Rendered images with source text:
....................

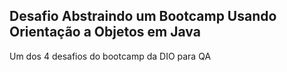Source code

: ## Desafio Abstraindo um Bootcamp Usando Orientação a Objetos em Java

Um dos 4 desafios do bootcamp da DIO para QA 
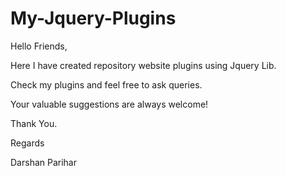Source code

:My-Jquery-Plugins
=================
Hello Friends,

Here I have created repository website plugins using Jquery Lib.

Check my plugins and feel free to ask queries.

Your valuable suggestions are always welcome!

Thank You.

Regards

Darshan Parihar
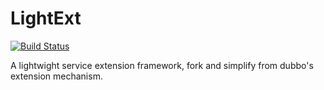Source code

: # LightExt

[![Build Status](https://travis-ci.org/home4j/lightext.svg?branch=master)](https://travis-ci.org/home4j/lightext)

A lightwight service extension framework, fork and simplify from dubbo's extension mechanism.
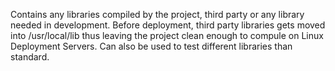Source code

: Contains any libraries compiled by the project, third party or any library needed in development. Before deployment, third party libraries gets moved into /usr/local/lib thus leaving the project clean enough to compule on Linux Deployment Servers. Can also be used to test different libraries than standard.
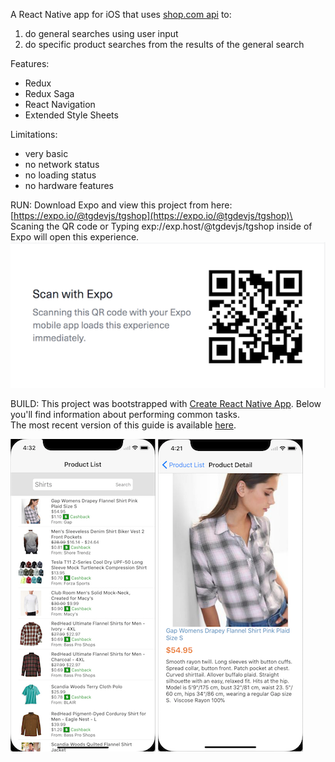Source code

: A React Native app for iOS that uses [shop.com api](http://developer.shop.com/)
to:

1. do general searches using user input
2. do specific product searches from the results of the general search

Features:

* Redux
* Redux Saga
* React Navigation
* Extended Style Sheets

Limitations:

* very basic
* no network status
* no loading status
* no hardware features

RUN: Download Expo and view this project from here:
[https://expo.io/@tgdevjs/tgshop](https://expo.io/@tgdevjs/tgshop)\
Scaning the QR code or Typing exp://exp.host/@tgdevjs/tgshop inside of Expo will
open this experience. ![expo qr code](readmeAssets/expo.png)

BUILD: This project was bootstrapped with
[Create React Native App](https://github.com/react-community/create-react-native-app).
Below you'll find information about performing common tasks.\
The most recent version of this guide is available [here](https://github.com/react-community/create-react-native-app/blob/master/react-native-scripts/template/README.md).

![ProductList](readmeAssets/productList.png)
![ProductDetail](readmeAssets/productDetail.png)
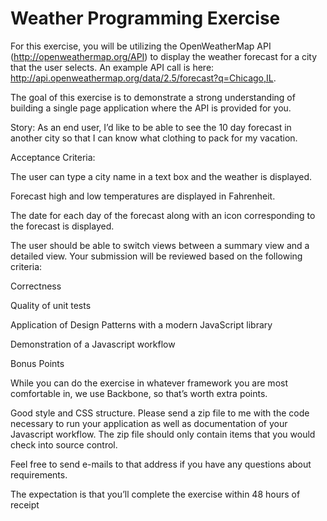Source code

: # Weather Programming Exercise

For this exercise, you will be utilizing the OpenWeatherMap API (http://openweathermap.org/API) 
to display the weather forecast for a city that the user selects.  An example API call is here:  
http://api.openweathermap.org/data/2.5/forecast?q=Chicago,IL.

The goal of this exercise is to demonstrate a strong understanding of building a single page 
application where the API is provided for you.

Story:  As an end user, I’d like to be able to see the 10 day forecast in another city so that I can know 
what clothing to pack for my vacation.

Acceptance Criteria:

The user can type a city name in a text box and the weather is displayed.

Forecast high and low temperatures are displayed in Fahrenheit.

The date for each day of the forecast along with an icon corresponding to the forecast is displayed.

The user should be able to switch views between a summary view and a detailed view.
Your submission will be reviewed based on the following criteria:

Correctness

Quality of unit tests

Application of Design Patterns with a modern JavaScript library

Demonstration of a Javascript workflow

Bonus Points

While you can do the exercise in whatever framework you are most comfortable in, 
we use Backbone, so that’s worth extra points.

Good style and CSS structure.
Please send a zip file to me with the code necessary to run 
your application as well as documentation of your Javascript workflow.  The zip file should only 
contain items that you would check into source control.

Feel free to send e-mails to that address if 
you have any questions about requirements.

The expectation is that you’ll complete the exercise within 48 hours of receipt
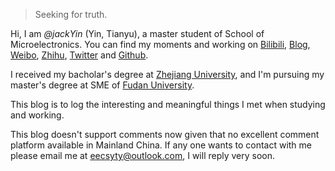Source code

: 

> Seeking for truth.


Hi, I am *@jackYin* (Yin, Tianyu), a master student of School of Microelectronics. You can find my moments and working on [Bilibili](http://space.bilibili.com/88834804), [Blog](https://yintianyu.github.io), [Weibo](https://weibo.com/2214514502), [Zhihu](https://www.zhihu.com/people/yin-tian-yu-34), [Twitter](https://twitter.com/ytyhero007/) and [Github](http://github.com/yintianyu).

I received my bacholar's degree at [Zhejiang University](http://www.zju.edu.cn), and I'm pursuing my master's degree at SME of [Fudan University](http://www.fudan.edu.cn).


This blog is to log the interesting and meaningful things I met when studying and working.

This blog doesn't support comments now given that no excellent comment platform available in Mainland China. If any one wants to contact with me please email me at eecsyty@outlook.com, I will reply very soon.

....................

Work order:
The entries above hold the needed span. Transcribe exactly the lines from the one with "Your submission will" to the one with "your application as", both included.

Completed task:
Your submission will be reviewed based on the following criteria:

Correctness

Quality of unit tests

Application of Design Patterns with a modern JavaScript library

Demonstration of a Javascript workflow

Bonus Points

While you can do the exercise in whatever framework you are most comfortable in, 
we use Backbone, so that’s worth extra points.

Good style and CSS structure.
Please send a zip file to me with the code necessary to run 
your application as well as documentation of your Javascript workflow.  The zip file should only 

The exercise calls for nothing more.